Could all dark matter be made of baryons? Constraints from Big Bang nucleosynthesis and the cosmic microwave background (CMB) apply only to baryons that remained diffuse—e.g., protons, electrons, and nuclei in thermal equilibrium with radiation in the early Universe. Baryonic material could still constitute dark matter if confined within compact objects. For instance, cosmological N-body simulations (e.g. [11,12,13]) treat each simulation particle as a massive object—sometimes comparable in mass to an SMBH—that interacts solely via gravity. Astronomical compact objects such as black holes or neutron stars behave similarly: effectively collisionless and gravitationally interacting.

In this paper, we propose a new class of dark matter candidate: bounce dark matter (BDM). It consists of compact objects—such as black holes or neutron stars—produced during a cosmological bounce. For concreteness, we focus on the black hole universe (BHU) model (see Appendix B), which operates entirely within classical general relativity. However, the same mechanism can arise in other bouncing cosmologies involving modified gravity theories [14,15,16]. The key physical ingredient is the behavior of perturbations near the bounce and their relation to horizon crossing (see Section 4).
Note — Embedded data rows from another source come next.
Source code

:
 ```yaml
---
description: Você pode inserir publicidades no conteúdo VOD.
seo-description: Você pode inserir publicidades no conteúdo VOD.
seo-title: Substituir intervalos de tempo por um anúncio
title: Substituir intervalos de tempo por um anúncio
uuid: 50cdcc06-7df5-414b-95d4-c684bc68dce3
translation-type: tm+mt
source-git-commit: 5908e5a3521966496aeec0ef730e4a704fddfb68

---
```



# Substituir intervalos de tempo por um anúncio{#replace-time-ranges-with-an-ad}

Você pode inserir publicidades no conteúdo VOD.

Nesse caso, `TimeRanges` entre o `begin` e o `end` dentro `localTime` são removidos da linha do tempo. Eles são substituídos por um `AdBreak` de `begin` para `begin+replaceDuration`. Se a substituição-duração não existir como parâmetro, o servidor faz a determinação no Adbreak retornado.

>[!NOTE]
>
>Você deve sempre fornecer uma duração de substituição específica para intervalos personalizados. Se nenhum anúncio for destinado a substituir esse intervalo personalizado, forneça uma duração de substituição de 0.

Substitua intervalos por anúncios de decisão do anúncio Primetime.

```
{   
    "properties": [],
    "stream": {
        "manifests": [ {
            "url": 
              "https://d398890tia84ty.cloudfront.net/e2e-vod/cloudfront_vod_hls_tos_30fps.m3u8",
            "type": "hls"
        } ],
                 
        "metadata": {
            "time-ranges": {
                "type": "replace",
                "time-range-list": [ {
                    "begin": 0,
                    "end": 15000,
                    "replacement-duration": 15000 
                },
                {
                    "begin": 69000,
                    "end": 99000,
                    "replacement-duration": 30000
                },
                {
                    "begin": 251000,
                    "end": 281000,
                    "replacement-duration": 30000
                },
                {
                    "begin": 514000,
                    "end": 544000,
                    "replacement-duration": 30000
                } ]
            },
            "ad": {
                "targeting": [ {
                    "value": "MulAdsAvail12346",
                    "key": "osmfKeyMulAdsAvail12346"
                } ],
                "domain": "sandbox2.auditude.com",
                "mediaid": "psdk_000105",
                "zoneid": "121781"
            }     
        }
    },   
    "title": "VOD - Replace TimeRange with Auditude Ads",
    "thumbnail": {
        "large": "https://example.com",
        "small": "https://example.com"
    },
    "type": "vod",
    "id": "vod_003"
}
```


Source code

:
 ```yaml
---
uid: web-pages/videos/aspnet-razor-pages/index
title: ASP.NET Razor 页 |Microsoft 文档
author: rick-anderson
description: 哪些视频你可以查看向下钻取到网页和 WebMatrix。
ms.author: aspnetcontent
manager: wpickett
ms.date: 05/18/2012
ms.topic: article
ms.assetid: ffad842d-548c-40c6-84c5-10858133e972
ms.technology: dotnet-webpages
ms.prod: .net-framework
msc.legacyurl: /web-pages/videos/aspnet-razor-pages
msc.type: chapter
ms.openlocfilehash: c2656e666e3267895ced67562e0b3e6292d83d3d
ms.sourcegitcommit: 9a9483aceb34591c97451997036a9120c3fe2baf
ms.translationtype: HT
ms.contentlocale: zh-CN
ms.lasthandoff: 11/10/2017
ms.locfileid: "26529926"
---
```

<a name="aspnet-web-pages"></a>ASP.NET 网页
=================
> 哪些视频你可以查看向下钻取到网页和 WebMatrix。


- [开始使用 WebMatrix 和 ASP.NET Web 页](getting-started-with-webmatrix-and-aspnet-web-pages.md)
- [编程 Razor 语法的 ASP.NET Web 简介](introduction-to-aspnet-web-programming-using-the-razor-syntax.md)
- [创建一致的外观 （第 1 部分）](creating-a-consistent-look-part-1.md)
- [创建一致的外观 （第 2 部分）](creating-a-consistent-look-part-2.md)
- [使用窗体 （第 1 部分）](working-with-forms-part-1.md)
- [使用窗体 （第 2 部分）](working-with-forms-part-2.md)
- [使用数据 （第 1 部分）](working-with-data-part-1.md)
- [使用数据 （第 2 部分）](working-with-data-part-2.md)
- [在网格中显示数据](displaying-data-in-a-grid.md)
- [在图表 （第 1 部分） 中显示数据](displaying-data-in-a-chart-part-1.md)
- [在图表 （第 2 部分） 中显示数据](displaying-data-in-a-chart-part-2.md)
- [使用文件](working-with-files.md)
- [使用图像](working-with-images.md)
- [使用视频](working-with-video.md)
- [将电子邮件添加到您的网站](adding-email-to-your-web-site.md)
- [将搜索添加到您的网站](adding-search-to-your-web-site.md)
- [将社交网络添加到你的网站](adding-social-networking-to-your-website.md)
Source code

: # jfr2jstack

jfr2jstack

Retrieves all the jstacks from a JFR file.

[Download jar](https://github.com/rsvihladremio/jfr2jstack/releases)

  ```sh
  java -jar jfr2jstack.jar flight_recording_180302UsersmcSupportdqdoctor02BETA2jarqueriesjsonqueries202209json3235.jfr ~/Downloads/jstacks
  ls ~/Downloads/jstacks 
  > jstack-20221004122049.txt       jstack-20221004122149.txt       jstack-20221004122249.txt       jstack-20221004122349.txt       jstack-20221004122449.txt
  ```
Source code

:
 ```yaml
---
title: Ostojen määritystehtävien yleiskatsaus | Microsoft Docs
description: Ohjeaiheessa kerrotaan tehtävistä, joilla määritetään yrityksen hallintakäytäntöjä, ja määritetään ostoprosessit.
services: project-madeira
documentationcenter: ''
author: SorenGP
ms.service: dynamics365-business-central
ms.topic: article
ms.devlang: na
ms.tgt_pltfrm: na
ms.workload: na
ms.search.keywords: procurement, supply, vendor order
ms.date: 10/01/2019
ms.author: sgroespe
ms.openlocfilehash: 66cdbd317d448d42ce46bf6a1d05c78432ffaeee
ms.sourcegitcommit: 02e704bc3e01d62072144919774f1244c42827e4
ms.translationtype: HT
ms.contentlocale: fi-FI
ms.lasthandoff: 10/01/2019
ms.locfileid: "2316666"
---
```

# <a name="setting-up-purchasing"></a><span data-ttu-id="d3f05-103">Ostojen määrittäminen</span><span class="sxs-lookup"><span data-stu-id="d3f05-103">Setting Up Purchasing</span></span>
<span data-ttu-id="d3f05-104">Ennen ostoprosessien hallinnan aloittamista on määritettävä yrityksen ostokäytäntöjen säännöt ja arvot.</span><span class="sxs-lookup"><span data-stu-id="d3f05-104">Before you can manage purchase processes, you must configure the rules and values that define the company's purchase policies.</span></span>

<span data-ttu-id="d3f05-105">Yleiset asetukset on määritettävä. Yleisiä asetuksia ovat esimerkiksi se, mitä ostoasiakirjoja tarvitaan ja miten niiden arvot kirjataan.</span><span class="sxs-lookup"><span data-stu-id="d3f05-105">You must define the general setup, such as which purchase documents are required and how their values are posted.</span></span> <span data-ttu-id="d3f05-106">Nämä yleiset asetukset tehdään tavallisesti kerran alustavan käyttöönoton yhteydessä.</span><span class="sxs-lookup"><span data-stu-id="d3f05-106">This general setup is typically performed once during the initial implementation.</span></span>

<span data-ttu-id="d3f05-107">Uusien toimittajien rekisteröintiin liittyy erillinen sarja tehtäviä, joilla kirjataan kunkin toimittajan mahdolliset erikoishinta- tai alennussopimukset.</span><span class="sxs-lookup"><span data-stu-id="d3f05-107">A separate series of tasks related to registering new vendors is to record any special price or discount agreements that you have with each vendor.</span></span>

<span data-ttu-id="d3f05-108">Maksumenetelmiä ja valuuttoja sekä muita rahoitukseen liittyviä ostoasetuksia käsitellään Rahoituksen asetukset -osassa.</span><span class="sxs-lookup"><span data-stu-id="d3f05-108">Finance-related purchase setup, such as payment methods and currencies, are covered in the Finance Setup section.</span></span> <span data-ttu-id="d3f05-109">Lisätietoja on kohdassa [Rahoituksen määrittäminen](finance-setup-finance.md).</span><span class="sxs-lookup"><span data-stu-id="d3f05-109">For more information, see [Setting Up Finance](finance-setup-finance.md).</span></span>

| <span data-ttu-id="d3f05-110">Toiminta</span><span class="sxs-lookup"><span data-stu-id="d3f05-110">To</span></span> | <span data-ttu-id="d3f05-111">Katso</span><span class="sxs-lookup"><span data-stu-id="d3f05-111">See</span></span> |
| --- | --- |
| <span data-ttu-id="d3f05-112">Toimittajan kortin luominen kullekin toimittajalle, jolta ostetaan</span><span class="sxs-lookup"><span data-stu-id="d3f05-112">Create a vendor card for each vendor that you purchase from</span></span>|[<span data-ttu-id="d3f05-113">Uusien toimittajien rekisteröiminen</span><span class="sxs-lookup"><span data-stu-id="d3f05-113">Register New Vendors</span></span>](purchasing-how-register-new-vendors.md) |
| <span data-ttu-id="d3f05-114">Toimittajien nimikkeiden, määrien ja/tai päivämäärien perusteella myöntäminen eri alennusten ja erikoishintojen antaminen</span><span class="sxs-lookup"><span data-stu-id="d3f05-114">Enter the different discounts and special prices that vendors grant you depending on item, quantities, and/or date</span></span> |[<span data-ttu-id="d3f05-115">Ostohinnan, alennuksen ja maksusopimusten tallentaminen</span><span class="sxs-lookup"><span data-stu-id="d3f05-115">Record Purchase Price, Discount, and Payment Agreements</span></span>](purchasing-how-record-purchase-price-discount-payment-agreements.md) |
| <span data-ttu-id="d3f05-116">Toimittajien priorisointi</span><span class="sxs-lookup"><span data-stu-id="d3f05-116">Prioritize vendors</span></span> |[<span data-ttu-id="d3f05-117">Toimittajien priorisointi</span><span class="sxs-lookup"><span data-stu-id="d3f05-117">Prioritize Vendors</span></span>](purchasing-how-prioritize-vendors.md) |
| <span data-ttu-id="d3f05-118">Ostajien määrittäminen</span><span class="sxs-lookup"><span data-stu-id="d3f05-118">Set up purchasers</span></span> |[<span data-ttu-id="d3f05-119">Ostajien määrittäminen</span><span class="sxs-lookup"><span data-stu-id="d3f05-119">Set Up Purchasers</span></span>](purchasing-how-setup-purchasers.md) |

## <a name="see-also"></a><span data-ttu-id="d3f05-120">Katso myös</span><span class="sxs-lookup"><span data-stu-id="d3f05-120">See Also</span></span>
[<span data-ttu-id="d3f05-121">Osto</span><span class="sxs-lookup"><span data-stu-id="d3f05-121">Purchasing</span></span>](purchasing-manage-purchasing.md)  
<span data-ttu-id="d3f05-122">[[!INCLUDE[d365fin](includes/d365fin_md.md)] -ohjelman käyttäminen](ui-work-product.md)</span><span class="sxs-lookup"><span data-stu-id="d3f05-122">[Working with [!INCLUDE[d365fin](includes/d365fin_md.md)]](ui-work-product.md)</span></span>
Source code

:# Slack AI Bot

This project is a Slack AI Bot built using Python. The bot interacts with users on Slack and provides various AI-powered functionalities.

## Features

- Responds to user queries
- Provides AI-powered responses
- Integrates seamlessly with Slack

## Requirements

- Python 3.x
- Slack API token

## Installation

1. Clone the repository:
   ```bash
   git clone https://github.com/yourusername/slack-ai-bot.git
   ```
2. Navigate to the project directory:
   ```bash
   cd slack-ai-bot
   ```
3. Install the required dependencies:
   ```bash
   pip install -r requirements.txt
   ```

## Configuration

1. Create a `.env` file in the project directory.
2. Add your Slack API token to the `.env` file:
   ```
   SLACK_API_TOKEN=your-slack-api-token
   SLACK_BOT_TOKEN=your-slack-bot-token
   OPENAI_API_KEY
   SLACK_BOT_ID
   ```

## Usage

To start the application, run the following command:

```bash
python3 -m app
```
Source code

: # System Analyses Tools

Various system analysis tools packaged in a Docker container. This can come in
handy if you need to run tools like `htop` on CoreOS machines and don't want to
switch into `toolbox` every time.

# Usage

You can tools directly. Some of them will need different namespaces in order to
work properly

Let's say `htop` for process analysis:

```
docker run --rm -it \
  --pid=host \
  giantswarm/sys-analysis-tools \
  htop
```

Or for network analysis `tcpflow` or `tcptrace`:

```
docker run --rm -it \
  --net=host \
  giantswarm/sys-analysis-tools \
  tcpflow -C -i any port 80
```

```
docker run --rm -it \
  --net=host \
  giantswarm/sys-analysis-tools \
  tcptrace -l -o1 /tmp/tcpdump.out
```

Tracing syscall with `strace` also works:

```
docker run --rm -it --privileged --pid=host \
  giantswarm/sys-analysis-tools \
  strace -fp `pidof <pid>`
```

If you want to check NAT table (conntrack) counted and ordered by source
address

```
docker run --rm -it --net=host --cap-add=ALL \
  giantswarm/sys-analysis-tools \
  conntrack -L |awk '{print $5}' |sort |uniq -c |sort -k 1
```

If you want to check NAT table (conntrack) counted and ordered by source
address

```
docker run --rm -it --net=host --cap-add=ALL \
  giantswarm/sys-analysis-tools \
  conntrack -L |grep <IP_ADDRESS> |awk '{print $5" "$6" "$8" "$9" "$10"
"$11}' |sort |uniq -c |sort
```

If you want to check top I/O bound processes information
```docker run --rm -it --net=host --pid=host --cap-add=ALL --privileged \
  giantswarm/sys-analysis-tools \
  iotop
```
This paper is organized as follows. Appendices Appendix A and Appendix B introduce relativistic perturbations in a collapsing FLRW* cloud and provide a self-contained derivation of the bounce solution, highlighting the role of curvature and energy conditions. Section 2 reviews halo virialization, which sets the stage for compact object formation. Section 3 describes the background evolution in a bouncing cosmology, naturally incorporating both inflation and late-time acceleration. Section 4 examines horizon crossing, a key mechanism that determines whether fluctuations or black holes survive the bounce. Finally, in Section 5, we present the Bounce Dark Matter scenario and its relation to PBHs and gravitational waves, outlining two formation channels and the expected population of relics from a cosmological bounce.

2. Dark Matter Halo Virialization

Gravitational collapse of collisionless matter—such as dark matter—does not continue indefinitely. As matter collapses, particle orbits cross and exchange energy through a process known as violent relaxation. This redistributes kinetic energy and builds up an effective pressure, ultimately halting the collapse. The result is a quasi-equilibrium configuration: a virialized dark matter halo.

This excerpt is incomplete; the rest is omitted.